Data excerpts:

+ + + + +

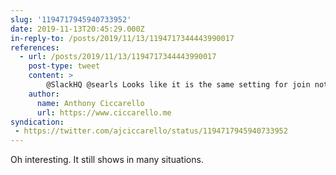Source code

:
 ```yaml
---
slug: '1194717945940733952'
date: 2019-11-13T20:45:29.000Z
in-reply-to: /posts/2019/11/13/1194717344443990017
references:
  - url: /posts/2019/11/13/1194717344443990017
    post-type: tweet
    content: >
        @SlackHQ @searls Looks like it is the same setting for join notifications which I find more helpful. I wish those were separate 🙁
    author:
      name: Anthony Ciccarello
      url: https://www.ciccarello.me
syndication:
 - https://twitter.com/ajciccarello/status/1194717945940733952
---
```


Oh interesting. It still shows in many situations.
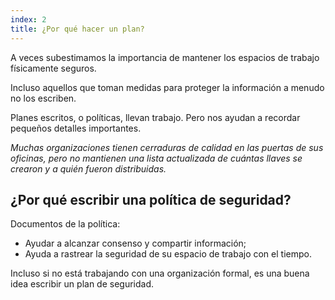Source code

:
 ```yaml
---
index: 2
title: ¿Por qué hacer un plan?
---
```

A veces subestimamos la importancia de mantener los espacios de trabajo físicamente seguros.

Incluso aquellos que toman medidas para proteger la información a menudo no los escriben.

Planes escritos, o políticas, llevan trabajo. Pero nos ayudan a recordar pequeños detalles importantes.

*Muchas organizaciones tienen cerraduras de calidad en las puertas de sus oficinas, pero no mantienen una lista actualizada de cuántas llaves se crearon y a quién fueron distribuidas.*

## ¿Por qué escribir una política de seguridad?

Documentos de la política:

* Ayudar a alcanzar consenso y compartir información;
* Ayuda a rastrear la seguridad de su espacio de trabajo con el tiempo.

Incluso si no está trabajando con una organización formal, es una buena idea escribir un plan de seguridad.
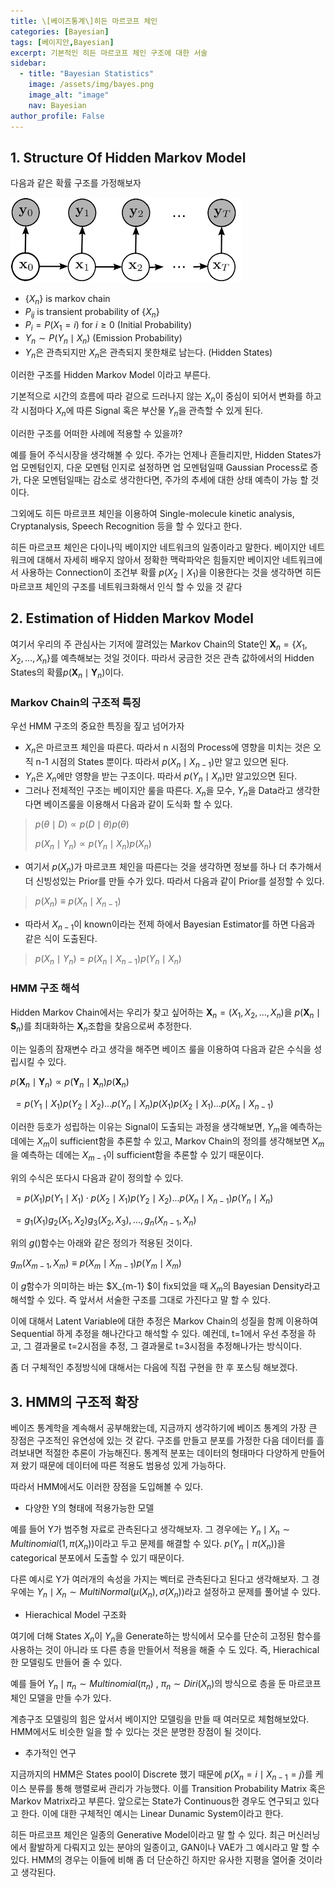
 ```yaml
---
title: \[베이즈통계\]히든 마르코프 체인
categories: [Bayesian]
tags: [베이지안,Bayesian]
excerpt: 기본적인 히든 마르코프 체인 구조에 대한 서술  
sidebar:
  - title: "Bayesian Statistics"
    image: /assets/img/bayes.png
    image_alt: "image"
    nav: Bayesian
author_profile: False
---
```


## 1. Structure Of Hidden Markov Model

 다음과 같은 확률 구조를 가정해보자

![](/assets/img/post/2020-03-26/figure0.png)

- $\{X_n\}$ is markov chain
- $P_{ij}$ is transient probability of $\{X_n \}$
- $P_i = P(X_1 = i)$ for $i \geq 0$ (Initial Probability)
- $Y_n \sim P(Y_n \mid X_n)$  (Emission Probability)
- $Y_n$은 관측되지만 $X_n$은 관측되지 못한채로 남는다. (Hidden States)

이러한 구조를 Hidden Markov Model 이라고 부른다. 

기본적으로 시간의 흐름에 따라 겉으로 드러나지 않는 $X_n$이 중심이 되어서 변화를 하고 각 시점마다 $X_n$에 따른 Signal 혹은 부산물 $Y_n$을 관측할 수 있게 된다. 

이러한 구조를 어떠한 사례에 적용할 수 있을까?

예를 들어  주식시장을 생각해볼 수 있다. 주가는 언제나 흔들리지만, Hidden States가 업 모멘텀인지, 다운 모멘텀 인지로 설정하면 업 모멘텀일때 Gaussian Process로 증가, 다운 모멘텀일때는 감소로 생각한다면, 주가의 추세에 대한 상태 예측이 가능 할 것이다. 

그외에도 히든 마르코프 체인을 이용하여 Single-molecule kinetic analysis, Cryptanalysis, Speech Recognition 등을 할 수 있다고 한다. 

히든 마르코프 체인은 다이나믹 베이지안 네트워크의 일종이라고 말한다. 베이지안 네트워크에 대해서 자세히 배우지 않아서 정확한 맥락파악은 힘들지만 베이지안 네트워크에서 사용하는 Connection이 조건부 확률 $p(X_2 \mid X_1)$을 이용한다는 것을 생각하면 히든 마르코프 체인의 구조를 네트워크화해서 인식 할 수 있을 것 같다 



## 2. Estimation of Hidden Markov Model

여기서 우리의 주 관심사는 기저에 깔려있는 Markov Chain의 State인 $\textbf{X}_n = \{X_1,X_2,...,X_n\}$를 예측해보는 것일 것이다. 따라서 궁금한 것은 관측 값하에서의 Hidden States의 확률$p(\textbf{X}_n \mid \textbf{Y}_n)$이다. 



### Markov Chain의 구조적 특징

우선 HMM 구조의 중요한 특징을 짚고 넘어가자

- $X_n$은 마르코프 체인을 따른다. 따라서 n 시점의 Process에 영향을 미치는 것은 오직 n-1 시점의 States 뿐이다. 따라서 $p(X_n \mid X_{n-1})$만 알고 있으면 된다. 
- $Y_n$은 $X_n$에만 영향을 받는 구조이다. 따라서 $p(Y_n \mid X_n)$만 알고있으면 된다. 
- 그러나 전체적인 구조는 베이지안 룰을 따른다. $X_n$을 모수, $Y_n$을 Data라고 생각한다면 베이즈룰을 이용해서 다음과 같이 도식화 할 수 있다. 

> $p(\theta \mid D) \propto p(D \mid \theta)p(\theta)$
>
> $p(X_n \mid Y_n) \propto p(Y_n \mid X_n)p(X_n)$

- 여기서 $p(X_n)$가 마르코프 체인을 따른다는 것을 생각하면 정보를 하나 더 추가해서 더 신빙성있는 Prior를 만들 수가 있다. 따라서 다음과 같이 Prior를 설정할 수 있다.

> $p(X_n)\equiv p(X_n\mid X_{n-1})$

- 따라서 $X_{n-1}$이 known이라는 전제 하에서 Bayesian Estimator를 하면 다음과 같은 식이 도출된다.

> $p(X_n \mid Y_n) = p(X_n \mid X_{n-1})p(Y_n \mid X_n)$



### HMM 구조 해석

 Hidden Markov Chain에서는 우리가 찾고 싶어하는 $\textbf{X}_n = (X_1,X_2,...,X_n)$을 $p(\textbf{X}_n \mid \textbf{S}_n)$를 최대화하는 $\textbf{X}_n$조합을 찾음으로써 추정한다. 

이는 일종의 잠재변수 라고 생각을 해주면  베이즈 룰을 이용하여 다음과 같은 수식을 성립시킬 수 있다. 

$p(\textbf{X}_n \mid \textbf{Y}_n) \propto p(\textbf{Y}_n \mid \textbf{X}_n)p(\textbf{X}_n)$

​                 $= p(Y_1 \mid X_1)p(Y_2 \mid X_2)...p(Y_n \mid X_n)p(X_1)p(X_2 \mid X_1) ...p(X_n \mid X_{n-1})$  

이러한 등호가 성립하는 이유는 Signal이 도출되는 과정을 생각해보면, $Y_m$을 예측하는 데에는 $X_m$이 sufficient함을 추론할 수 있고, Markov Chain의 정의를 생각해보면 $X_m$을 예측하는 데에는 $X_{m-1}$이 sufficient함을 추론할 수 있기 때문이다. 

위의 수식은 또다시 다음과 같이 정의할 수 있다.

​                 $= p(X_1)p(Y_1 \mid X_1) \cdot p(X_2 \mid X_1) p(Y_2 \mid X_2) ... p(X_n \mid X_{n-1}) p(Y_n \mid X_n)$

​      		   $=g_1(X_1) g_2(X_1,X_2)g_3(X_2,X_3),...,g_n(X_{n-1},X_n)$

위의 $g()$함수는 아래와 같은 정의가 적용된 것이다.  

$g_m(X_{m-1},X_m) \equiv p(X_m \mid X_{m-1})p(Y_m \mid X_m)$

이 $g$함수가 의미하는 바는 $X_{m-1} $이 fix되었을 때 $X_m$의 Bayesian Density라고 해석할 수 있다. 즉 앞서서 서술한 구조를 그대로 가진다고 말 할 수 있다. 

이에 대해서 Latent Variable에 대한 추정은 Markov Chain의 성질을 함께 이용하여 Sequential 하게 추정을 해나간다고 해석할 수 있다. 예컨데, t=1에서 우선 추정을 하고, 그 결과물로 t=2시점을 추정, 그 결과물로 t=3시점을 추정해나가는 방식이다. 

좀 더 구체적인 추정방식에 대해서는 다음에 직접 구현을 한 후 포스팅 해보겠다. 



## 3. HMM의 구조적 확장

 베이즈 통계학을 계속해서 공부해왔는데, 지금까지 생각하기에 베이즈 통계의 가장 큰 장점은 구조적인 유연성에 있는 것 같다. 구조를 만들고 분포를 가정한 다음 데이터를 흘려보내면 적절한 추론이 가능해진다. 통계적 분포는 데이터의 형태마다 다양하게 만들어져 왔기 때문에 데이터에 따른 적용도 범용성 있게 가능하다. 

따라서 HMM에서도 이러한 장점을 도입해볼 수 있다. 

- 다양한 Y의 형태에 적용가능한 모델

예를 들어 Y가 범주형 자료로 관측된다고 생각해보자. 그 경우에는 $Y_n \mid X_n \sim Multinomial(1,\pi(X_n))$이라고 두고 문제를 해결할 수 있다. $p(Y_n\mid \pi(X_n))$을 categorical 분포에서 도출할 수 있기 때문이다. 

 다른 예시로 Y가 여러개의 속성을 가지는 벡터로 관측된다고 된다고 생각해보자. 그 경우에는 $Y_n \mid X_n \sim MultiNormal(\mu(X_n),\sigma(X_n))$라고 설정하고 문제를 풀어낼 수 있다. 



- Hierachical Model 구조화

 여기에 더해 States $X_n$이 $Y_n$을 Generate하는 방식에서 모수를 단순히 고정된 함수를 사용하는 것이 아니라 또 다른 층을 만들어서 적용을 해줄 수 도 있다. 즉, Hierachical한 모델링도 만들어 줄 수 있다. 

예를 들어 $Y_n \mid \pi_n \sim Multinomial(\pi_n)$  , $\pi_n \sim Diri(X_n)$의 방식으로 층을 둔 마르코프 체인 모델을 만들 수가 있다. 

계층구조 모델링의 힘은 앞서서 베이지안 모델링을 만들 때 여러모로 체험해보았다. HMM에서도 비슷한 일을 할 수 있다는 것은 분명한 장점이 될 것이다.



- 추가적인 연구

 지금까지의 HMM은 States pool이 Discrete 했기 때문에 $p(X_n =i \mid X_{n-1}=j)$를 케이스 분류를 통해 행렬로써 관리가 가능했다. 이를 Transition Probability Matrix 혹은 Markov Matrix라고 부른다. 앞으로는 State가 Continuous한 경우도 연구되고 있다고 한다. 이에 대한 구체적인 예시는 Linear Dunamic System이라고 한다. 

 히든 마르코프 체인은 일종의 Generative Model이라고 말 할 수 있다. 최근 머신러닝에서 활발하게 다뤄지고 있는 분야의 일종이고, GAN이나 VAE가 그 예시라고 말 할 수 있다. HMM의 경우는 이들에 비해 좀 더 단순하긴 하지만 유사한 지평을 열어줄 것이라고 생각된다. 

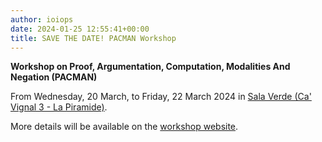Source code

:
 ```yaml
---
author: ioiops
date: 2024-01-25 12:55:41+00:00
title: SAVE THE DATE! PACMAN Workshop
---
```


**Workshop on Proof, Argumentation, Computation, Modalities And Negation (PACMAN)**

From Wednesday, 20 March, to Friday, 22 March 2024 in [Sala Verde (Ca' Vignal 3 - La Piramide)](https://www.di.univr.it/?ent=luogo&id=220).

More details will be available on the [workshop website](https://pacman.logicverona.it).
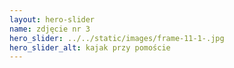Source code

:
 ```yaml
---
layout: hero-slider
name: zdjęcie nr 3
hero_slider: ../../static/images/frame-11-1-.jpg
hero_slider_alt: kajak przy pomoście
---
```


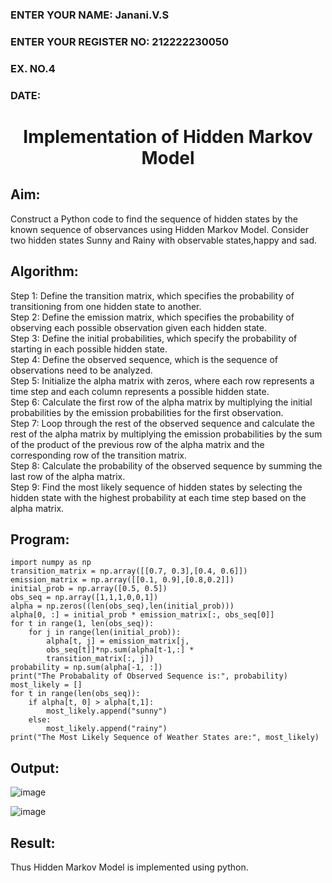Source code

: <H3>ENTER YOUR NAME: Janani.V.S</H3>
<H3>ENTER YOUR REGISTER NO: 212222230050</H3>
<H3>EX. NO.4</H3>
<H3>DATE:</H3>
<H1 ALIGN =CENTER> Implementation of Hidden Markov Model</H1>

## Aim: 
Construct a Python code to find the sequence of hidden states by the known sequence of observances using Hidden Markov Model. Consider two hidden states Sunny and Rainy with observable states,happy and sad.

## Algorithm:

Step 1:
Define the transition matrix, which specifies the probability of transitioning from  one hidden state to another.<br>
Step 2:
Define the emission matrix, which specifies the probability of observing each possible observation given each hidden state.<br>
Step 3:
Define the initial probabilities, which specify the probability of starting in each possible hidden state.<br>
Step 4:
Define the observed sequence, which is the sequence of observations need to  be analyzed.<br>
Step 5:
Initialize the alpha matrix with zeros, where each row represents a time step and each column represents a possible hidden state.<br>
Step 6:
Calculate the first row of the alpha matrix by multiplying the initial  probabilities by the emission probabilities for the first observation.<br>
Step 7:
Loop through the rest of the observed sequence and calculate the rest of the alpha matrix by multiplying the emission probabilities by the sum of the product of 
       the previous row of the alpha matrix and the corresponding row of the transition matrix.<br>
Step 8:
Calculate the probability of the observed sequence by summing the last row of the alpha matrix.<br>
Step 9:
Find the most likely sequence of hidden states by selecting the hidden state with the highest probability at each time step based on the alpha matrix.<br>

## Program:
```
import numpy as np
transition_matrix = np.array([[0.7, 0.3],[0.4, 0.6]])
emission_matrix = np.array([[0.1, 0.9],[0.8,0.2]])
initial_prob = np.array([0.5, 0.5])
obs_seq = np.array([1,1,1,0,0,1])
alpha = np.zeros((len(obs_seq),len(initial_prob)))
alpha[0, :] = initial_prob * emission_matrix[:, obs_seq[0]]
for t in range(1, len(obs_seq)):
    for j in range(len(initial_prob)):        
        alpha[t, j] = emission_matrix[j, 
        obs_seq[t]]*np.sum(alpha[t-1,:] * 
        transition_matrix[:, j])
probability = np.sum(alpha[-1, :])
print("The Probabality of Observed Sequence is:", probability)
most_likely = []
for t in range(len(obs_seq)):
    if alpha[t, 0] > alpha[t,1]:
        most_likely.append("sunny")
    else:
        most_likely.append("rainy")
print("The Most Likely Sequence of Weather States are:", most_likely)
```

## Output:

![image](https://github.com/user-attachments/assets/feed28c0-56fd-40e6-92f1-2e43697c4acb)

![image](https://github.com/user-attachments/assets/81b0c28f-6260-4ce3-828f-fa83bdf23722)


## Result:
Thus Hidden Markov Model is implemented using python.

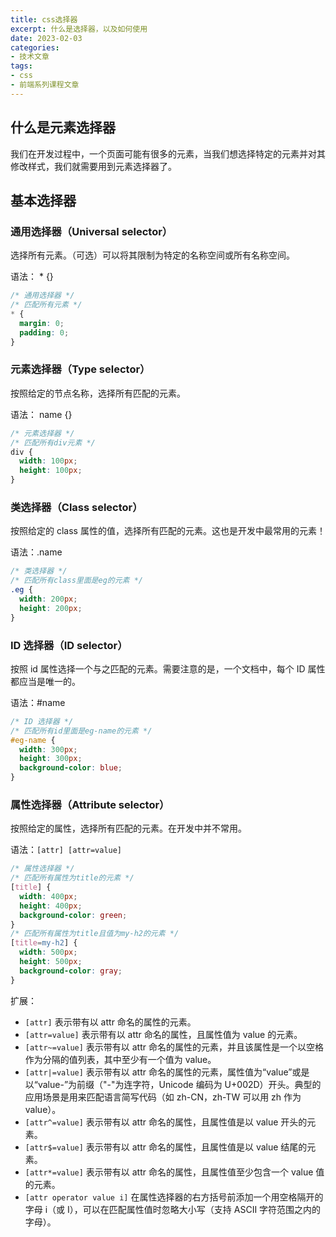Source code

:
 ```yaml
---
title: css选择器
excerpt: 什么是选择器，以及如何使用
date: 2023-02-03
categories:
- 技术文章
tags:
- css
- 前端系列课程文章
---
```


## 什么是元素选择器
我们在开发过程中，一个页面可能有很多的元素，当我们想选择特定的元素并对其修改样式，我们就需要用到元素选择器了。

## 基本选择器
### 通用选择器（Universal selector）
选择所有元素。（可选）可以将其限制为特定的名称空间或所有名称空间。

语法： * {}
```css
/* 通用选择器 */
/* 匹配所有元素 */
* {
  margin: 0;
  padding: 0;
}
```

### 元素选择器（Type selector）
按照给定的节点名称，选择所有匹配的元素。 

语法： name {}
```css
/* 元素选择器 */
/* 匹配所有div元素 */
div {
  width: 100px;
  height: 100px;
}
```

### 类选择器（Class selector）
按照给定的 class 属性的值，选择所有匹配的元素。这也是开发中最常用的元素！

语法：.name
```css
/* 类选择器 */
/* 匹配所有class里面是eg的元素 */
.eg {
  width: 200px;
  height: 200px;
}
```

### ID 选择器（ID selector）
按照 id 属性选择一个与之匹配的元素。需要注意的是，一个文档中，每个 ID 属性都应当是唯一的。 

语法：#name
```css
/* ID 选择器 */
/* 匹配所有id里面是eg-name的元素 */
#eg-name {
  width: 300px;
  height: 300px;
  background-color: blue;
}
```

### 属性选择器（Attribute selector）
按照给定的属性，选择所有匹配的元素。在开发中并不常用。

语法：`[attr] [attr=value]`
```css
/* 属性选择器 */
/* 匹配所有属性为title的元素 */
[title] {
  width: 400px;
  height: 400px;
  background-color: green;
}
/* 匹配所有属性为title且值为my-h2的元素 */
[title=my-h2] {
  width: 500px;
  height: 500px;
  background-color: gray;
}
```

扩展：
- `[attr]`
  表示带有以 attr 命名的属性的元素。
- `[attr=value]`
  表示带有以 attr 命名的属性，且属性值为 value 的元素。
- `[attr~=value]`
  表示带有以 attr 命名的属性的元素，并且该属性是一个以空格作为分隔的值列表，其中至少有一个值为 value。
- `[attr|=value]`
  表示带有以 attr 命名的属性的元素，属性值为“value”或是以“value-”为前缀（"-"为连字符，Unicode 编码为 U+002D）开头。典型的应用场景是用来匹配语言简写代码（如 zh-CN，zh-TW 可以用 zh 作为 value）。
- `[attr^=value]`
  表示带有以 attr 命名的属性，且属性值是以 value 开头的元素。
- `[attr$=value]`
  表示带有以 attr 命名的属性，且属性值是以 value 结尾的元素。
- `[attr*=value]`
  表示带有以 attr 命名的属性，且属性值至少包含一个 value 值的元素。
- `[attr operator value i]`
  在属性选择器的右方括号前添加一个用空格隔开的字母 i（或 I），可以在匹配属性值时忽略大小写（支持 ASCII 字符范围之内的字母）。





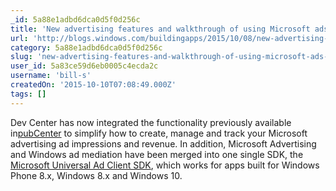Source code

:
 ```yaml
---
_id: 5a88e1adbd6dca0d5f0d256c
title: 'New advertising features and walkthrough of using Microsoft ads and mediation'
url: 'http://blogs.windows.com/buildingapps/2015/10/08/new-advertising-features-and-walkthrough-of-using-microsoft-ads-and-mediation/'
category: 5a88e1adbd6dca0d5f0d256c
slug: 'new-advertising-features-and-walkthrough-of-using-microsoft-ads-and-mediation'
user_id: 5a83ce59d6eb0005c4ecda2c
username: 'bill-s'
createdOn: '2015-10-10T07:08:49.000Z'
tags: []
---
```


Dev Center has now integrated the functionality previously available in<a href="http://advertising.microsoft.com/en/blog/35230/manage-your-ad-business-from-windows-dev-center">pubCenter</a> to simplify how to create, manage and track your Microsoft advertising ad impressions and revenue. In addition, Microsoft Advertising and Windows ad mediation have been merged into one single SDK, the <a href="http://go.microsoft.com/fwlink/?LinkID=619694">Microsoft Universal Ad Client SDK</a>, which works for apps built for Windows Phone 8.x, Windows 8.x and Windows 10.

+ + + + +

== Your goal ==
Copy out all lines from the records where the word "생각해보자" appears.

== Answer ==
예를 들어 Y가 범주형 자료로 관측된다고 생각해보자. 그 경우에는 $Y_n \mid X_n \sim Multinomial(1,\pi(X_n))$이라고 두고 문제를 해결할 수 있다. $p(Y_n\mid \pi(X_n))$을 categorical 분포에서 도출할 수 있기 때문이다. 
 다른 예시로 Y가 여러개의 속성을 가지는 벡터로 관측된다고 된다고 생각해보자. 그 경우에는 $Y_n \mid X_n \sim MultiNormal(\mu(X_n),\sigma(X_n))$라고 설정하고 문제를 풀어낼 수 있다. 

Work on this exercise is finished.